You will need about ⅓ yards of fabric, fusible fleece, interfacing, and ribbon. Also, you might choose to add snaps, buttons, magnetic snaps, or something else for a closure. The pieces are all rectangular and are based on the size of the Bible (or other book) that you are making the cover for.
The first thing you’ll do is cut 2 pieces for the outside and inside of your Bible cover. This will be based on your Bible’s dimensions. As you can see in the photo below, I laid my daughter’s Bible down open so that the covers and spine were all spread out, then I measured 2 inches out widthwise on each side and 1 inch out top and bottom. The Bible I used is a children’s Bible. My personal Bible is larger, so these dimensions won’t be correct for all Bibles. The pieces I cut were 10-½ inches high and 16 inches wide. Cut 2 of these pieces.
The next thing I did, which you can see in the photo above, is to cut 2 pieces for the pockets. These pieces should be the entire width of the cover pieces, but about 3 inches shorter. My pocket pieces are 16 wide by 7-½ inches high. This is not critical if you go a bit higher or lower, it will just affect pocket depth. You can see this if you look closely above, especially on the right side. I laid the pocket pieces on top of the cover pieces.
Next (not shown), the same size as your cover pieces, cut 1 piece of fusible fleece and 1 piece of interfacing. You can use 2 fusible fleece if you want a puffier case or 2 interfacing if you want it thinner, but I personally would want at least 1 layer of fusible fleece in there.
Then, cut 1 piece of interfacing the size of your pocket pieces.
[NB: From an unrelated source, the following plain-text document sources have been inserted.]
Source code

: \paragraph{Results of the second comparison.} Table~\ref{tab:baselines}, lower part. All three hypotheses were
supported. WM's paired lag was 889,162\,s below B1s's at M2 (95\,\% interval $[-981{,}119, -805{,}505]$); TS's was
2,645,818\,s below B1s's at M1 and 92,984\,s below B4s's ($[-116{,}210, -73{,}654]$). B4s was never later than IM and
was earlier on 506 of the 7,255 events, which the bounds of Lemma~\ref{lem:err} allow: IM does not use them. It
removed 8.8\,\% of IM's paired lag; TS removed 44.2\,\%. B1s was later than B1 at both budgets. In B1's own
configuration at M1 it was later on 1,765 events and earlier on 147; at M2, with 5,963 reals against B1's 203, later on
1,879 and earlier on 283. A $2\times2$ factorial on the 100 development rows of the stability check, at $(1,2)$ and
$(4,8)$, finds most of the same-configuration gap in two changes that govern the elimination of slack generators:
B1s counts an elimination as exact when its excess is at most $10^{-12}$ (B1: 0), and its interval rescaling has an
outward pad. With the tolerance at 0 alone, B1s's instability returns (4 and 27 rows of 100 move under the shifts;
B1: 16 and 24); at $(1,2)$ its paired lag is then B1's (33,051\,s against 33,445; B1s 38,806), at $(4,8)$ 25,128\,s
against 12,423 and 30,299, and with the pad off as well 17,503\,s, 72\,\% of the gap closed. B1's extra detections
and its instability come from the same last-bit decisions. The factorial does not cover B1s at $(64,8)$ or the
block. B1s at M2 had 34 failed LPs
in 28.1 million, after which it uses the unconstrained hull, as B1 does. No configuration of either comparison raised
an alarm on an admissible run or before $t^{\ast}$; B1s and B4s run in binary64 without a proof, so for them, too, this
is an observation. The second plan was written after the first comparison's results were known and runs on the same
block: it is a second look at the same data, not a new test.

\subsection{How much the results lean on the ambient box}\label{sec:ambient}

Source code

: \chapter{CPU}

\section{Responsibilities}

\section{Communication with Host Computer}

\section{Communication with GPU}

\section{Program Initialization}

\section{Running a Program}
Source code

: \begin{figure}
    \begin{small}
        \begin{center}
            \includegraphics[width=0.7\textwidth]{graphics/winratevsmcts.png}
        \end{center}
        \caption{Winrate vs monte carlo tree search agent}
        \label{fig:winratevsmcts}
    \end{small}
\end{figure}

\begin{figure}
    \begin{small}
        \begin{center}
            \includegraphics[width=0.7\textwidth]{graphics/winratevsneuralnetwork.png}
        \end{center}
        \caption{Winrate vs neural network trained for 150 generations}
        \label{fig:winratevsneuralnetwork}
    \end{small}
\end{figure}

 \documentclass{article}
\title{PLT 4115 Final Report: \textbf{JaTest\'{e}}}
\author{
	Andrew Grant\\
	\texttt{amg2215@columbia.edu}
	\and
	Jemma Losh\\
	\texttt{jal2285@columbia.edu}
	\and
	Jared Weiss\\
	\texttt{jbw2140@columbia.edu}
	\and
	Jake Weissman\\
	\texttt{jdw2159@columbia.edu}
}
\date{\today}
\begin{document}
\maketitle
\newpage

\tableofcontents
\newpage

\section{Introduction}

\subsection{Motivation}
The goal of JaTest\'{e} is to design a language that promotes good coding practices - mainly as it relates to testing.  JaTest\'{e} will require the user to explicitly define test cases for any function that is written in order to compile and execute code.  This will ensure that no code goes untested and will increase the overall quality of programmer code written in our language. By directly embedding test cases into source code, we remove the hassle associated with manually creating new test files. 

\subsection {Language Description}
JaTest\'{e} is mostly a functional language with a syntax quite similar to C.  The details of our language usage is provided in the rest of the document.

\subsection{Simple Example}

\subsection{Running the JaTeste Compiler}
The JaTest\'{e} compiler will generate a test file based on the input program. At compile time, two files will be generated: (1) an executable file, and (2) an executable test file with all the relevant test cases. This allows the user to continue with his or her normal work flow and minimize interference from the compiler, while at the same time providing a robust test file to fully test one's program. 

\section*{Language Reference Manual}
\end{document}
You could interface both pocket pieces for a stiffer pocket if you’d like, or even use fleece. I did 1 piece of interfacing and I think it turned out great.
Next, in the pic above, I cut 4 strap pieces. I cut them 10 inches long by 2 inches wide. You can adjust your strap size/width to your liking. I didn’t interface these, but you certainly could use interfacing or fleece. Alternatively, you could use something else for your straps such as grosgrain ribbon. You also don’t have to make straps. You could just sew in ribbon on each side that you could use as an attachment to tie a bow to keep your Bible in place. Also, you could make a tiny strap with a buttonhole and sew into only the back of the cover, and then pop a button on the front. Its up to you! But the instructions are for what I did, which is a carrying handle strap on each side. :)
Here’s what you should have by now:
(2 cover pieces, 1 fleece cover piece, 1 interfacing cover piece, 2 pocket pieces, 1 interfacing pocket piece, 4 strap pieces)
Now, sew 2 strap pieces together along the long sides, then turn right side out and press. Topstitch the long edges. The short edges can remain raw since they’ll be sandwiched in the seam of the Bible cover.
Now, fuse your fleece to the wrong side of 1 cover piece and the interfacing to the other cover piece. Then fuse the pocket interfacing to one of the pocket pieces.
Now, put your pocket pieces right sides together and sew along 1 long edge for the top of the pockets. Then turn it wrong sides together and press the pocket edge and topstitch as pictured above.
Now, we will make a sandwich. Start with your front cover (the fleece fused one) right side up. Then place the pocket on that, also right side up. This will be the outside of your cover. Make sure to align the raw bottom edges of the pocket piece with the bottom of the front cover.
Then place the handles. They go in the center of each side of the cover, facing in so that just the raw edges get sewed in the seam. Pin the heck out of these so they stay in place and don’t get caught in the seam funny. I also placed a few pins along the pocket while I was at it.
Next, place the inside cover piece right side down on top of it all. Put a few pins in there to hold it all together. I also decided to add a seam tag, so I pinned that in – that’s why I have the corner pulled up here:
Now, time to sew. Sew around the Bible cover making sure to catch everything in your seam. Leave about a 3-4 inch opening in one side. I left mine on the bottom edge.
Now, take out the pins and turn it inside out. Be careful, as you do this you’ll run into all the pins on the inside. I kind of felt around a bit and tried to remove as many as I could prior to turning. Turn it all the way out, poke the corners so they pop out nicely, then press flat. Make sure when pressing to fold in your opening nicely also.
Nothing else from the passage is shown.